上図はFirebase Test Labのステップ(iOS Device Testingなど)を利用した場合に表示される結果です。
詳細を見ると、次のようにFirebase Test Labが出力した情報を見ることができます。

スクリーンショット 2020-05-25 10.07.41

また、サポートしていないステップを使っていても、Test Reportsに結果を出力することはできます。方法としては次のリンク先にあるとおりです。

カスタマイズして結果を表示したい場合は、テストの結果(JUnit.xml形式)が必要になります。

Bitriseがサポートしているステップ以外を使ってデバイスファームを利用する場合は、テスト結果を出力して、自身でTest Reportsを出力させるようにする必要があります。

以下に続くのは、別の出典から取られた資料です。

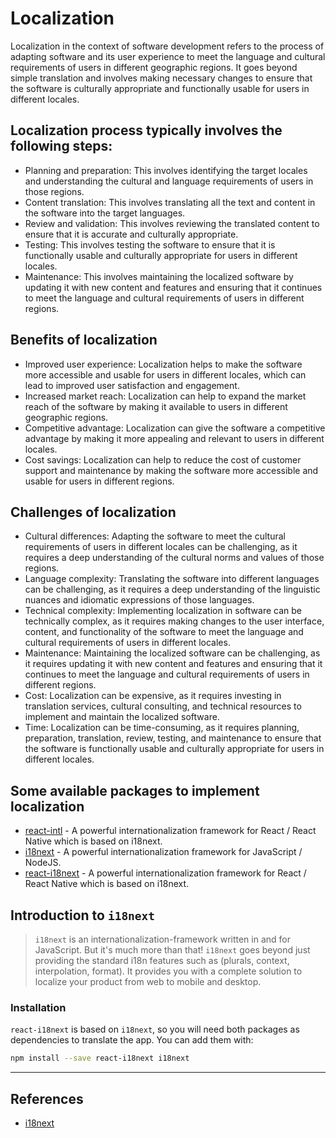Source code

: # Localization

Localization in the context of software development refers to the process of adapting software and its user experience to meet the language and cultural requirements of users in different geographic regions. It goes beyond simple translation and involves making necessary changes to ensure that the software is culturally appropriate and functionally usable for users in different locales.

## Localization process typically involves the following steps:
- Planning and preparation: This involves identifying the target locales and understanding the cultural and language requirements of users in those regions.
- Content translation: This involves translating all the text and content in the software into the target languages.
- Review and validation: This involves reviewing the translated content to ensure that it is accurate and culturally appropriate.
- Testing: This involves testing the software to ensure that it is functionally usable and culturally appropriate for users in different locales.
- Maintenance: This involves maintaining the localized software by updating it with new content and features and ensuring that it continues to meet the language and cultural requirements of users in different regions.

## Benefits of localization
- Improved user experience: Localization helps to make the software more accessible and usable for users in different locales, which can lead to improved user satisfaction and engagement.
- Increased market reach: Localization can help to expand the market reach of the software by making it available to users in different geographic regions.
- Competitive advantage: Localization can give the software a competitive advantage by making it more appealing and relevant to users in different locales.
- Cost savings: Localization can help to reduce the cost of customer support and maintenance by making the software more accessible and usable for users in different regions.

## Challenges of localization
- Cultural differences: Adapting the software to meet the cultural requirements of users in different locales can be challenging, as it requires a deep understanding of the cultural norms and values of those regions.
- Language complexity: Translating the software into different languages can be challenging, as it requires a deep understanding of the linguistic nuances and idiomatic expressions of those languages.
- Technical complexity: Implementing localization in software can be technically complex, as it requires making changes to the user interface, content, and functionality of the software to meet the language and cultural requirements of users in different locales.
- Maintenance: Maintaining the localized software can be challenging, as it requires updating it with new content and features and ensuring that it continues to meet the language and cultural requirements of users in different regions.
- Cost: Localization can be expensive, as it requires investing in translation services, cultural consulting, and technical resources to implement and maintain the localized software.
- Time: Localization can be time-consuming, as it requires planning, preparation, translation, review, testing, and maintenance to ensure that the software is functionally usable and culturally appropriate for users in different locales.

## Some available packages to implement localization
- [react-intl](https://formatjs.io/docs/react-intl/) - A powerful internationalization framework for React / React Native which is based on i18next.
- [i18next](https://www.i18next.com/) - A powerful internationalization framework for JavaScript / NodeJS.
- [react-i18next](https://react.i18next.com/) - A powerful internationalization framework for React / React Native which is based on i18next.

## Introduction to `i18next`
>`i18next` is an internationalization-framework written in and for JavaScript. But it's much more than that!
`i18next` goes beyond just providing the standard i18n features such as (plurals, context, interpolation, format). It provides you with a complete solution to localize your product from web to mobile and desktop.

### Installation

`react-i18next` is based on `i18next`, so you will need both packages as dependencies to translate the app. You can add them with:

```bash
npm install --save react-i18next i18next
```

---
## References
- [i18next](https://www.i18next.com/)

なお、このTest Reportsは履歴情報を活用してなにかしらの情報を提供するといった機能までは現時点では提供していません。

おわりに

本稿では、デバイスファームでテストを実行した場合のテスト結果と、それをどのようにCI/CDサービスで利用するかについて説明をしました。

最初はテストの成功の有無がわかれば十分だったりしますが、ある程度テストケース数が増えたりしてくると、それらでは不十分になってきます。

このようなテスト結果を活用して、よりよいテスト活動ができればと思います。


蛇足

最近では、JUnit.xml出力形式のファイルをparseしてテスト結果をGitHub StatusやSlack通知時に出すようにしてたりします。

なお、この話は別の記事で書ければと思います。

注釈

(1) AWS Device Farmのスクリーンショットについて
AWS Device FarmのAndroidではスクリーンショットは特定の場所にあるものがテストレポートに追加されます。

(2) Firebase Test Labのスクリーンショットについて
Firebase Test Labが提供しているライブラリを利用することでスクリーンショットを撮ることができます。